Lobbyists Take a Financial Hit With Do-Nothing Congress
Policy + Politics

Lobbyists Take a Financial Hit With Do-Nothing Congress

iStockphoto/The Fiscal Times

One of the rarely spoken byproducts of the do-nothing Congress has been a decline in special interest spending on lobbying and influence peddling.

The political dynamic is fairly straightforward: A sharp decline in the number of bills passed in a given year equals a corresponding decline in billing by K Street lobby shops and assorted strategic policy advisers. There is little doubt that the past few years of partisan warfare and legislative gridlock have been bad for the city’s high-priced lobbying firms, after a banner decade of growth and jaw-dropping profits.

Related: Voters Give a Thumbs-Down to Their Own Lawmakers

The 113th Congress passed fewer substantive bills last year than any other Congress in two decades -- just 55 laws compared with 63 in 2011, the first year of the 112th Congress, which  itself  was one of the least productive in recent history, according to an analysis by the  Pew Research Center. 

Last year, for the third year in a row, Washington’s top, gold-plated lobbying organizations saw a decline in revenue. The city’s 10 largest firms reported a collective 1 percent decline in lobbying revenues compared to 2012 revenues – a drop from $228.9 to $226.3 million, according to the Washington Post

The biggest declines came from Patton Boggs, a lobbying powerhouse, which saw revenues decline 13 percent, to $40.2 million, from the previous year; the Podesta Group, down less than 1 percent to $27.3 million; Brownstein Hyatt, down 2 percent to $22.2 million; Van Scoyoc Associates, down 5 percent to $21.4 million, and K&L Gates, down 5 percent to $16.3 million.

While the latest revenue decline was far less than the 10 percent collective drop reported a year ago, “it indicates that Congress’s lack of productivity in 2013 continues to be a drag on an industry whose business is so closely tied to government action,” the Post noted.

Industry-wide, the impact of a dysfunctional and highly unproductive Congress has been far more dramatic and damaging to the city’s lobbying fraternity.
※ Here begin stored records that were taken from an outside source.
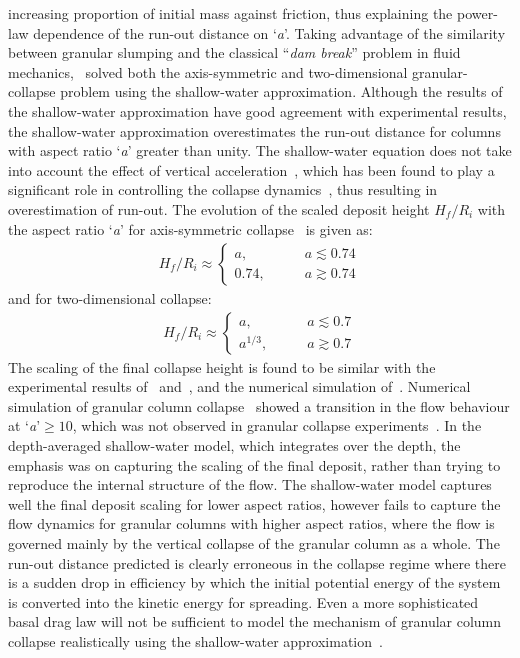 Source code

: increasing proportion of initial mass against friction, thus explaining the 
power-law dependence of the run-out distance on `\textit{a}'. Taking advantage 
of the similarity between granular slumping and the classical ``\textit{dam 
break}'' problem in fluid mechanics,~\citet{Kerswell2005dam} solved both the 
axis-symmetric and two-dimensional granular-collapse problem using the 
shallow-water approximation. Although the results of the shallow-water 
approximation have good agreement with experimental results, the shallow-water 
approximation overestimates the run-out distance for columns with aspect ratio 
`\textit{a}' greater than unity. The shallow-water equation does not take into 
account the effect of vertical acceleration~\citep{Lajeunesse2005}, which has 
been found to play a significant role in controlling the collapse 
dynamics~\citet{Staron2005}, thus resulting in overestimation of run-out. The 
evolution of the scaled deposit height 
$\textit{H}_{\textit{f}}/\textit{R}_{\textit{i}}$ with the aspect ratio 
`\textit{a}' for axis-symmetric collapse~\citep{Lajeunesse2005} is given as: 
\begin{align}
\textit{H}_{\textit{f}}/\textit{R}_{\textit{i}} \approx 
\begin{cases}
\textit{a}, \qquad &\textit{a}\lesssim 0.74 \\
0.74, \qquad &\textit{a}\gtrsim 0.74
\end{cases}
\end{align}
and for two-dimensional collapse:
\begin{align}
\textit{H}_{\textit{f}}/\textit{R}_{\textit{i}} \approx 
\begin{cases}
\textit{a}, \qquad &\textit{a}\lesssim 0.7 \\
\textit{a}^{1/3}, \qquad &\textit{a}\gtrsim 0.7
\end{cases}
\end{align}
The scaling of the final collapse height is found to be similar with the 
experimental results of~\citet{Lube2005} and~\citet{Balmforth2005}, and the 
numerical simulation of~\citet{Staron2005}. Numerical simulation of granular 
column collapse~\citep{Lacaze2008,Staron2005} showed a transition in the flow 
behaviour at `\textit{a}'$\ge 10$, which was not observed in granular collapse 
experiments~\citep{Balmforth2005,Lube2005,Lajeunesse2004}. In the 
depth-averaged shallow-water model, which integrates over the depth, the 
emphasis was on capturing the scaling of the final deposit, rather than trying 
to reproduce the internal structure of the flow. The shallow-water model 
captures well the final deposit scaling for lower aspect ratios, however fails 
to capture the flow dynamics for granular columns with higher aspect ratios, 
where the flow is governed mainly by the vertical collapse of the granular 
column as a whole. The run-out distance predicted is clearly erroneous in the 
collapse regime where there is a sudden drop in efficiency by which the initial 
potential energy of the system is converted into the kinetic energy for 
spreading. Even a more sophisticated basal drag law will not be sufficient to 
model the mechanism of granular column collapse realistically using the 
shallow-water approximation~\citep{Kerswell2005dam}.

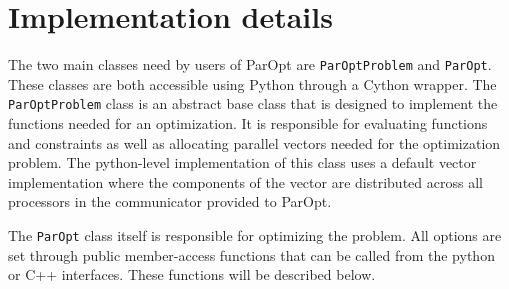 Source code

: \documentclass[12pt]{article}
\begin{document}
  





  







\section{Implementation details}

The two main classes need by users of ParOpt are \texttt{ParOptProblem} and \texttt{ParOpt}.
These classes are both accessible using Python through a Cython wrapper.
The \texttt{ParOptProblem} class is an abstract base class that is designed to implement the functions needed for an optimization. 
It is responsible for evaluating functions and constraints as well as allocating parallel vectors needed for the optimization problem.
The python-level implementation of this class uses a default vector implementation where the components of the vector are distributed across all processors in the communicator provided to ParOpt.

The \texttt{ParOpt} class itself is responsible for optimizing the problem.
All options are set through public member-access functions that can be called from the python or C++ interfaces.
These functions will be described below.
\end{document}

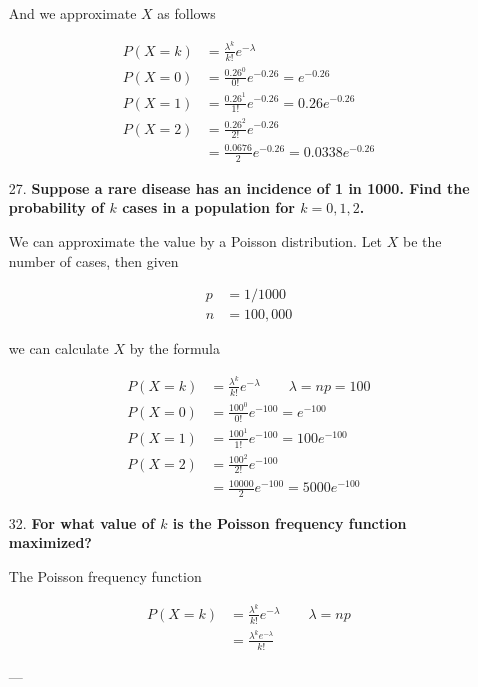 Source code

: \documentclass{article}
\begin{document}
\begin{enumerate}
			And we approximate $X$ as follows
	
				\begin{align*}
					P(X = k) & = \frac{\lambda^k}{k!}e^{-\lambda}\\
					P(X = 0) & = \frac{0.26^0}{0!}e^{-0.26} = e^{-0.26} \\
					P(X = 1) & = \frac{0.26^1}{1!}e^{-0.26} = 0.26e^{-0.26} \\
					P(X = 2) & = \frac{0.26^2}{2!}e^{-0.26} \\
							 & = \frac{0.0676}{2}e^{-0.26} = 0.0338e^{-0.26}
				\end{align*}

		\item [27.]	\textbf{Suppose a rare disease has an incidence of 1 in 1000. Find the 
						probability of $k$ cases in a population for $k = 0, 1, 2$.}

			We can approximate the value by a Poisson distribution. Let $X$ be the number of cases,
			then given

				\begin{align*}
					p & = 1 / 1000 \\
					n & = 100,000
				\end{align*}	

			we can calculate $X$ by the formula

				\begin{align*}
					P(X = k) & = \frac{\lambda^k}{k!}e^{-\lambda} \qquad \lambda = np = 100 \\
					P(X = 0) & = \frac{100^0}{0!}e^{-100} = e^{-100} \\
					P(X = 1) & = \frac{100^1}{1!}e^{-100} = 100e^{-100} \\
					P(X = 2) & = \frac{100^2}{2!}e^{-100} \\
							 & = \frac{10000}{2}e^{-100} = 5000e^{-100}
				\end{align*}

		\item [32.]	\textbf{For what value of $k$ is the Poisson frequency function maximized?}
		
			The Poisson frequency function 

				\begin{align*}
					P(X = k) & = \frac{\lambda^k}{k!}e^{-\lambda} \qquad \lambda = np \\
						& = \frac{\lambda^ke^{-\lambda}}{k!}
				\end{align*}

			---

	\end{enumerate}
\end{document}
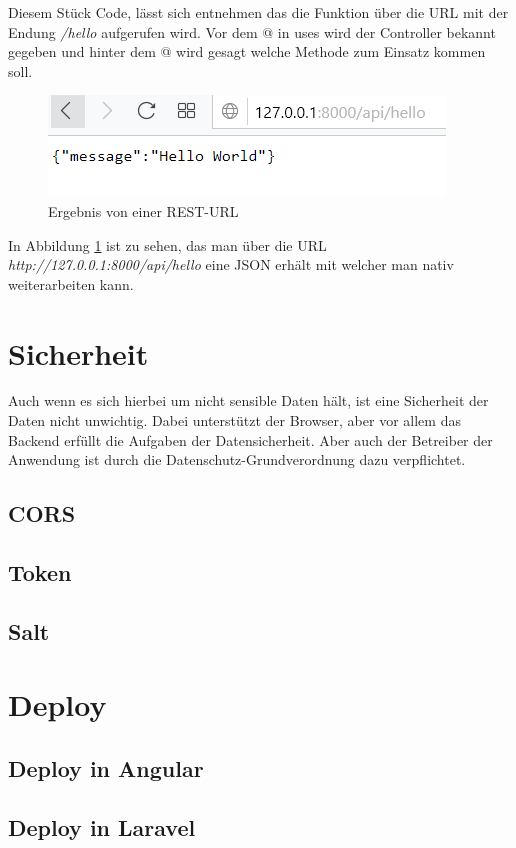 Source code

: Diesem Stück Code, lässt sich entnehmen das die Funktion über die \ac{URL} mit der Endung \textit{/hello} aufgerufen wird. Vor dem @ in uses wird der Controller bekannt gegeben und hinter dem @ wird gesagt welche Methode zum Einsatz kommen soll.

\begin{figure}[H]
	\centering
	\includegraphics{content/pictures/restresult.png}
	\caption{ Ergebnis von einer REST-URL}
	\label{fig:restresult}
\end{figure}

In Abbildung \ref{fig:restresult} ist zu sehen, das man über die \ac{URL} \textit{http://127.0.0.1:8000/api/hello} eine \ac{JSON} erhält mit welcher man nativ weiterarbeiten kann.


\section{Sicherheit}
Auch wenn es sich hierbei um nicht sensible Daten hält, ist eine Sicherheit der Daten nicht unwichtig. Dabei unterstützt der Browser, aber vor allem das Backend erfüllt die Aufgaben der Datensicherheit. Aber auch der Betreiber der Anwendung ist durch die Datenschutz-Grundverordnung dazu verpflichtet. \autocite{intersoftconsulting.2018} 

\subsection{CORS}

\subsection{Token}

\subsection{Salt}


\section{Deploy}

\subsection{Deploy in Angular}
\subsection{Deploy in Laravel}
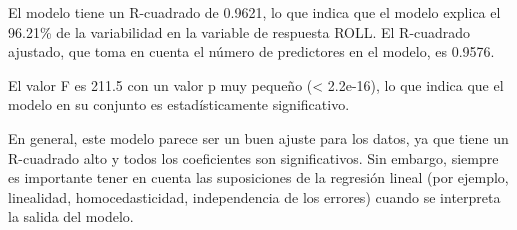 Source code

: \documentclass[
]{article}
\begin{document}
El modelo tiene un R-cuadrado de 0.9621, lo que indica que el modelo
explica el 96.21\% de la variabilidad en la variable de respuesta ROLL.
El R-cuadrado ajustado, que toma en cuenta el número de predictores en
el modelo, es 0.9576.

El valor F es 211.5 con un valor p muy pequeño (\textless{} 2.2e-16), lo
que indica que el modelo en su conjunto es estadísticamente
significativo.

En general, este modelo parece ser un buen ajuste para los datos, ya que
tiene un R-cuadrado alto y todos los coeficientes son significativos.
Sin embargo, siempre es importante tener en cuenta las suposiciones de
la regresión lineal (por ejemplo, linealidad, homocedasticidad,
independencia de los errores) cuando se interpreta la salida del modelo.
\end{document}
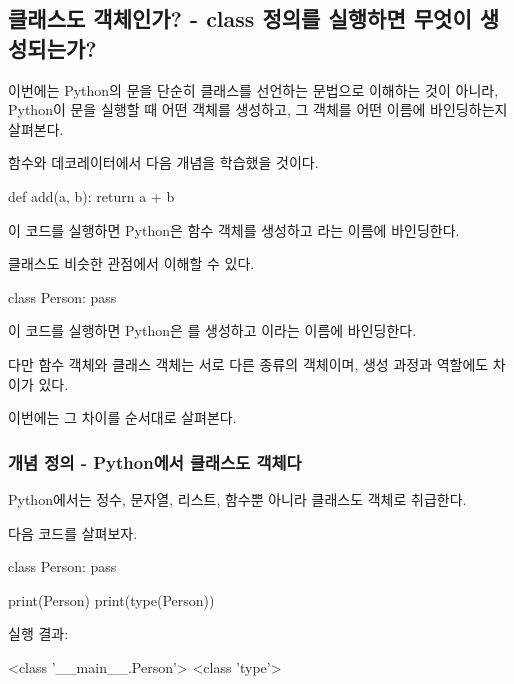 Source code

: 

\subsection{클래스도 객체인가? - class 정의를 실행하면 무엇이 생성되는가?}

이번에는 Python의 문을 단순히 클래스를 선언하는 문법으로 이해하는 것이 아니라, Python이 문을 실행할 때 어떤 객체를 생성하고, 그 객체를 어떤 이름에 바인딩하는지 살펴본다.

함수와 데코레이터에서 다음 개념을 학습했을 것이다.

\begin{dhkcode}
def add(a, b):
    return a + b
\end{dhkcode}

이 코드를 실행하면 Python은 함수 객체를 생성하고 라는 이름에 바인딩한다.

클래스도 비슷한 관점에서 이해할 수 있다.

\begin{dhkcode}
class Person:
    pass
\end{dhkcode}

이 코드를 실행하면 Python은 를 생성하고 이라는 이름에 바인딩한다.

다만 함수 객체와 클래스 객체는 서로 다른 종류의 객체이며, 생성 과정과 역할에도 차이가 있다.

이번에는 그 차이를 순서대로 살펴본다.

\subsubsection{개념 정의 - Python에서 클래스도 객체다}

Python에서는 정수, 문자열, 리스트, 함수뿐 아니라 클래스도 객체로 취급한다.

다음 코드를 살펴보자.

\begin{dhkcode}
class Person:
    pass

print(Person)
print(type(Person))
\end{dhkcode}

실행 결과:

\begin{dhkzsh}
<class '__main__.Person'>
<class 'type'>
\end{dhkzsh}

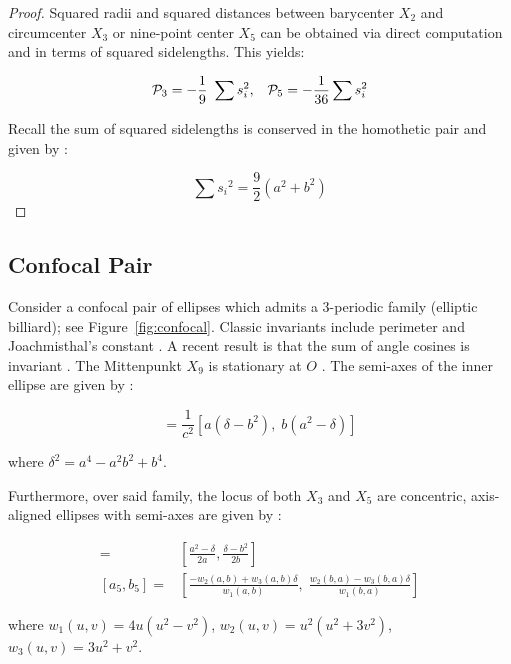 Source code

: \begin{proof}
Squared radii and squared distances between barycenter $X_2$ and circumcenter $X_3$ or nine-point center $X_5$ can be obtained via direct computation and in terms of squared sidelengths. This yields:

\[
\P_3 = -\frac{1}{9}\ \sum{ s_i^2},\;\;\;
\P_5= -\frac{1}{36}\sum{s_i^2} \]

Recall the sum of squared sidelengths is conserved in the homothetic pair and given by \cite[Remark 2.1]{reznik2020-similarityII}:

\[  \sum{s_i}^2=\frac{9}{2}(a^2+b^2)\]

\end{proof}

\subsection{Confocal Pair}

Consider a confocal pair of ellipses which admits a 3-periodic family (elliptic billiard); see Figure~\ref{fig:confocal}. Classic invariants include perimeter and Joachmisthal's constant \cite{sergei91}. A recent result is that the sum of angle cosines is invariant \cite{reznik2020-intelligencer,garcia2020-new-properties}. The Mittenpunkt $X_9$ is stationary at $O$ \cite{reznik2020-intelligencer}. The semi-axes of the inner ellipse are given by \cite{garcia2019-incenter}:

\begin{equation}
[a_c,b_c] = \frac{1}{c^2}\left[a(\delta-b^2),\;b(a^2-\delta)\right]
\label{eqn:confocal-axes}
\end{equation} 

\noindent where $\delta^2={a^4-a^2 b^2+b^4}$.

Furthermore, over said family, the locus of both $X_3$ and $X_5$ are concentric, axis-aligned ellipses with semi-axes are given by \cite{garcia2020-ellipses}:

\begin{align*}
    [a_3,b_3]=&\left[\frac{a^2-\delta}{2a},\frac{\delta-b^2}{2b}\right]\\
    [a_5,b_5]=&\left[\frac{- w_2(a,b)+ w_3(a,b) \delta}{ w_1(a,b)},\;\frac{ w_2(b,a)-{w_3(b,a) \delta}}{w_1(b,a)}\right]
\end{align*}

\noindent where $w_1(u,v)=4u(u^2-v^2)$, $w_2(u,v)=u^2(u^2+3v^2)$, $w_3(u,v)=3u^2+ v^2$.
Overall spending on lobbying in Washington totaled $2.38 billion last year – down $1.17 billion from the record high of $3.55 billion in 2010, according to figures compiled by the Center for Responsive Politics, a watchdog group. During that same period, firms were forced repeatedly to lay off employees. The number of registered lobbyists shrank from 12,966 to 11,935 during that period.

Related: Lobbying Groups Ramp Up War on Obamacare

Not surprisingly, the lion’s share of the billions on lobbying was spent to influence health care and financial services legislation amid raging controversies over the Affordable Care Act and the Dodd-Frank banking and financial services reforms.

The Hill reports that K Street lobbyists are racking up frequent flyer miles with regular trips to Silicon Valley in search of clients. “They are trading power suits for California casual to cash in on the explosive growth of technology lobbying, which has more than doubled over the past decade and shows no signs of slowing down,” the newspaper said.

House Speaker John Boehner (R-OH) doesn’t apologize for Congress’s dismal legislative record. In fact, he boasts about it. Late last fall he told reporters he was proud of putting a brake on tougher regulations on business and efforts by President Obama to push a more liberal agenda on the country.

“Listen,” Boehner said, “we have a very divided country and we have a very divided government. And I’m not going to sit here and underestimate the difficulty in finding the common ground, because there’s not as much common ground here as there used to be.”

He might as well have taken a bow for slowing the growth of special interest spending that has permeated every facet of government today.